--- EXERCISE AIM ---
From the entries, return every line where the string "AlertDialogOnBackPressed" shows up.

☆ ☆ ☆ ☆ ☆

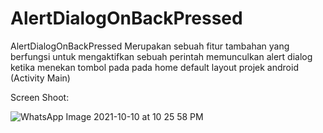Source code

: # AlertDialogOnBackPressed

AlertDialogOnBackPressed Merupakan sebuah fitur tambahan yang berfungsi untuk mengaktifkan sebuah perintah memunculkan alert dialog ketika menekan tombol pada pada home default layout projek android (Activity Main)
 
Screen Shoot:

![WhatsApp Image 2021-10-10 at 10 25 58 PM](https://user-images.githubusercontent.com/12369746/136702424-da210359-6520-48d3-b1e5-13708fd92ff4.jpeg)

☆ ☆ ☆ ☆ ☆

--- RESPONSE AREA ---
: # AlertDialogOnBackPressed
AlertDialogOnBackPressed Merupakan sebuah fitur tambahan yang berfungsi untuk mengaktifkan sebuah perintah memunculkan alert dialog ketika menekan tombol pada pada home default layout projek android (Activity Main)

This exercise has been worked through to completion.